Algorithms
data structures and complexity
SWEBOK Ch. 13 Section 7
Sorting Algorithms
Paper pieces 23 41 66 20 2 90 9 34 19 40 99
Bubble Sort (two at a time)
Selection Sort (do comparisons to select the lowest number in unsorted sublist and swap it into the end of the sorted sublist) demo
Insertion (get the next number and do comparisons to see where it should be inserted into sorted sublist / beginning to end)
Merge (divide and conquer)
People sort
Folk dance sorting! (intercultural knowledge!)
7. Algorithms and Complexity
Programs are not random pieces of code: they are meticulously written to perform user-expected actions. The guide one uses to compose programs are algorithms, which organize various functions into a series of steps and take into consideration the application domain, the solution strategy, and the data structures being used. An algorithm can be very simple or very complex.
7.1. Overview of Algorithms
Abstractly speaking, algorithms guide the operations of computers and consist of a sequence of actions composed to solve a problem. Alternative definitions include but are not limited to:
• An algorithm is any well-defined computational procedure that takes some value or set of values as input and produces some value or set of values as output.
• An algorithm is a sequence of computational steps that transform the input into the output.

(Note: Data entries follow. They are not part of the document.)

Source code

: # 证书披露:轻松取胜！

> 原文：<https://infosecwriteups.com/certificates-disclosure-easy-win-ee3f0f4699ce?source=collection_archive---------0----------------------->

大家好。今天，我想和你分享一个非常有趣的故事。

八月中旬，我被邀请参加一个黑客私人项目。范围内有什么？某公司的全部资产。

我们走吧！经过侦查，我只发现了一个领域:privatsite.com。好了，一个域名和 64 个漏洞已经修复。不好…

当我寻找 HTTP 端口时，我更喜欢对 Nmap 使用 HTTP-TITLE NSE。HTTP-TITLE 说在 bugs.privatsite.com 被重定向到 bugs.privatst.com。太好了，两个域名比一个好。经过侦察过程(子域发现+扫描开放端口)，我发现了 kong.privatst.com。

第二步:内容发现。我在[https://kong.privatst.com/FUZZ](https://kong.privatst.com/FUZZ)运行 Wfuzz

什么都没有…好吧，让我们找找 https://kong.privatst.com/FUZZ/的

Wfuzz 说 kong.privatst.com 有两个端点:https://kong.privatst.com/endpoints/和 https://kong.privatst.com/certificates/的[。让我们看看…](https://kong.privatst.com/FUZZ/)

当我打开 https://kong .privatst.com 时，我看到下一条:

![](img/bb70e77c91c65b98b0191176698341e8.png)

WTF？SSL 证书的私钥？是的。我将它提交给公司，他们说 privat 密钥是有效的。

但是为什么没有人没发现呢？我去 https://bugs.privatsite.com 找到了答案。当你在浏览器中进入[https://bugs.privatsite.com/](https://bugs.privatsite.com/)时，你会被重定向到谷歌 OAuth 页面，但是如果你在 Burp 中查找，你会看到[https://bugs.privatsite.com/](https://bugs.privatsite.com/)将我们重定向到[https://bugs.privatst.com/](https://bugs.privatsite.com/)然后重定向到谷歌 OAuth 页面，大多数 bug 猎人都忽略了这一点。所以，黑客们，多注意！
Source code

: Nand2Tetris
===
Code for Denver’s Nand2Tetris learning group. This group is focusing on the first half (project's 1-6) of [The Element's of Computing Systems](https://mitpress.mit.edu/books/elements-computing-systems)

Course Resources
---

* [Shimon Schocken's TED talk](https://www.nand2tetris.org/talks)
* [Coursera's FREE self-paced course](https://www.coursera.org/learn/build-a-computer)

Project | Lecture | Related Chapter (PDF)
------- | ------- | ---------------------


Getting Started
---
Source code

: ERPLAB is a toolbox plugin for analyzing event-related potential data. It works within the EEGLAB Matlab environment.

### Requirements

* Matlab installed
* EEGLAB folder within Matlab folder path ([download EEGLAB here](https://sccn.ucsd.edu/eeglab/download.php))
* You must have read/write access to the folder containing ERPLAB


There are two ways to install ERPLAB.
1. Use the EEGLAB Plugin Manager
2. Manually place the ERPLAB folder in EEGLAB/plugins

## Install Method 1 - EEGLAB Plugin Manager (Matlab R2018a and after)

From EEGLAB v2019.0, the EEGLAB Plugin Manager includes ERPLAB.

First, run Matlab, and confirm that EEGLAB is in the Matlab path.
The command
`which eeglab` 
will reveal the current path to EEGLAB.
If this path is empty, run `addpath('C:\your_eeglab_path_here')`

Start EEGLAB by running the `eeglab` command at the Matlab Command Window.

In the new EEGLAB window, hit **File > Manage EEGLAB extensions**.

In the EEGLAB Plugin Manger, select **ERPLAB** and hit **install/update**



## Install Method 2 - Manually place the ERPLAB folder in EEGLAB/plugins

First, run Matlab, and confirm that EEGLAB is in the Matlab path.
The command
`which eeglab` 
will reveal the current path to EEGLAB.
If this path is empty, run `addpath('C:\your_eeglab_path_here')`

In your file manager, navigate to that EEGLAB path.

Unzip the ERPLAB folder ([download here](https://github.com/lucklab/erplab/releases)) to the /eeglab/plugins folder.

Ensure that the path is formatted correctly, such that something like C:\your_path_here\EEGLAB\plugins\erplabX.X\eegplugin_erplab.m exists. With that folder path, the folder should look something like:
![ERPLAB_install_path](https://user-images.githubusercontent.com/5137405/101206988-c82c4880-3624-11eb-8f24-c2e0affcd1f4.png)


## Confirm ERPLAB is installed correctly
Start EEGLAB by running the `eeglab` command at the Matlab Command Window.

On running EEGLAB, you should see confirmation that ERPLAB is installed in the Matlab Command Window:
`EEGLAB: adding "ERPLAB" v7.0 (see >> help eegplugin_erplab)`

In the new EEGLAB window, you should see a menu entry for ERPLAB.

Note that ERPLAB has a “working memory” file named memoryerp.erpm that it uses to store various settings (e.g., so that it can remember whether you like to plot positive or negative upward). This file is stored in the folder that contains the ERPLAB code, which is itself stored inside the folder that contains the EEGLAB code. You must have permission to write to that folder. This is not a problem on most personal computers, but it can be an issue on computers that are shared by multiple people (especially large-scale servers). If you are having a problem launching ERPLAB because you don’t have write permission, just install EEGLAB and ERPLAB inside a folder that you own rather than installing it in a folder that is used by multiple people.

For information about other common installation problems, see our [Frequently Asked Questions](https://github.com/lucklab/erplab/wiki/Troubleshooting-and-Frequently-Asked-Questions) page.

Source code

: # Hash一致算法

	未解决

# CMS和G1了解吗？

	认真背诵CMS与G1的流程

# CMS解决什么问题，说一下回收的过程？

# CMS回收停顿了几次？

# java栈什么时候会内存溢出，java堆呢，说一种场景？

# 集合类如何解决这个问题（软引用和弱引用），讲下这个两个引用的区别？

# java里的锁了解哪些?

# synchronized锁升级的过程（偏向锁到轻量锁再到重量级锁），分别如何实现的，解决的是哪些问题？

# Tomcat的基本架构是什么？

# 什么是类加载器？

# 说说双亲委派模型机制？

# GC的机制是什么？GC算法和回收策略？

• An algorithm is a tool for solving a wellspecified computation problem.
Of course, different definitions are favored by different people. Though there is no universally accepted definition, some agreement exists that an algorithm needs to be correct, finite (in other words, terminate eventually or one must be able to write it in a finite number of steps), and unambiguous.
7.2. Attributes of Algorithms
The attributes of algorithms are many and often include modularity, correctness, maintainability, functionality, robustness, user-friendliness (i.e. easy to be understood by people), programmer time, simplicity, and extensibility. A commonly emphasized attribute is “performance” or “efficiency” by which we mean both time and resource-usage efficiency while generally emphasizing the time axis. To some degree, efficiency determines if an algorithm is feasible or impractical. For example, an algorithm that takes one hundred years to terminate is virtually useless and is even considered incorrect.
7.3. Algorithmic Analysis
Analysis of algorithms is the theoretical study of computer-program performance and resource usage; to some extent it determines the goodness of an algorithm. Such analysis usually abstracts away the particular details of a specific computer and focuses on the asymptotic, machine-independent analysis.

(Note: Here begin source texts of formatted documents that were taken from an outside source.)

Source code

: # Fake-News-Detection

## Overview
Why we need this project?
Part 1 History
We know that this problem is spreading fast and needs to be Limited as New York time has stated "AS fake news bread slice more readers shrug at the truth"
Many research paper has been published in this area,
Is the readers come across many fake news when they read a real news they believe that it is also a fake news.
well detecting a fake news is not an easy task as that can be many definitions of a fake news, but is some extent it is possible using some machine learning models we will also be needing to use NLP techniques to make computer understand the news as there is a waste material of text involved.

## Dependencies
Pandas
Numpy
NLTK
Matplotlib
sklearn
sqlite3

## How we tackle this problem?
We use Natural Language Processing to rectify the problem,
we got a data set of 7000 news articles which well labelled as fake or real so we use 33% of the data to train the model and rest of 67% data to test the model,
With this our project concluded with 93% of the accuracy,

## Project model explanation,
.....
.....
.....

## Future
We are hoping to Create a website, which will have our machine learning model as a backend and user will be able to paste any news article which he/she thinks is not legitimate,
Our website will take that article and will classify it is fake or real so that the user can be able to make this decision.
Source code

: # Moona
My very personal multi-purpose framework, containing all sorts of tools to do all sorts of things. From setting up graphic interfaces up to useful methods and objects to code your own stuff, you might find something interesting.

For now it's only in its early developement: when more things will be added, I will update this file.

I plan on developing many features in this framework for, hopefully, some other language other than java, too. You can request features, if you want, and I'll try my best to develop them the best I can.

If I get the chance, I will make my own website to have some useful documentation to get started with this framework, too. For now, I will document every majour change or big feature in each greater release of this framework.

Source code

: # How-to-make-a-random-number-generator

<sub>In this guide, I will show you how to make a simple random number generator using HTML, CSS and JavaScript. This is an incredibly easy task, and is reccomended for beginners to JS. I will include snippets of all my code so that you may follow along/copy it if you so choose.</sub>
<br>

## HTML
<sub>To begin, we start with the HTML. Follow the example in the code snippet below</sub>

There are three basic types of analysis. In worst-case analysis, one determines the maximum time or resources required by the algorithm on any input of size n. In average-case analysis, one determines the expected time or resources required by the algorithm over all inputs of size n; in performing average-case analysis, one often needs to make assumptions on the statistical distribution of inputs. The third type of analysis is the best-case analysis, in which one determines the minimum time or resources required by the algorithm on any input of size n. Among the three types of analysis, average-case analysis is the most relevant but also the most difficult to perform.
Besides the basic analysis methods, there are also the amortized analysis, in which one determines the maximum time required by an algorithm over a sequence of operations; and the competitive analysis, in which one determines the relative performance merit of an algorithm against the optimal algorithm (which may not be known) in the same category (for the same operations).
7.4. Algorithmic Design Strategies
The design of algorithms generally follows one of the following strategies: brute force, divide and conquer, dynamic programming, and greedy selection.
The brute force strategy is actually a no-strategy. It exhaustively tries every possible way to tackle a problem. If a problem has a solution, this strategy is guaranteed to find it; however, the time expense may be too high.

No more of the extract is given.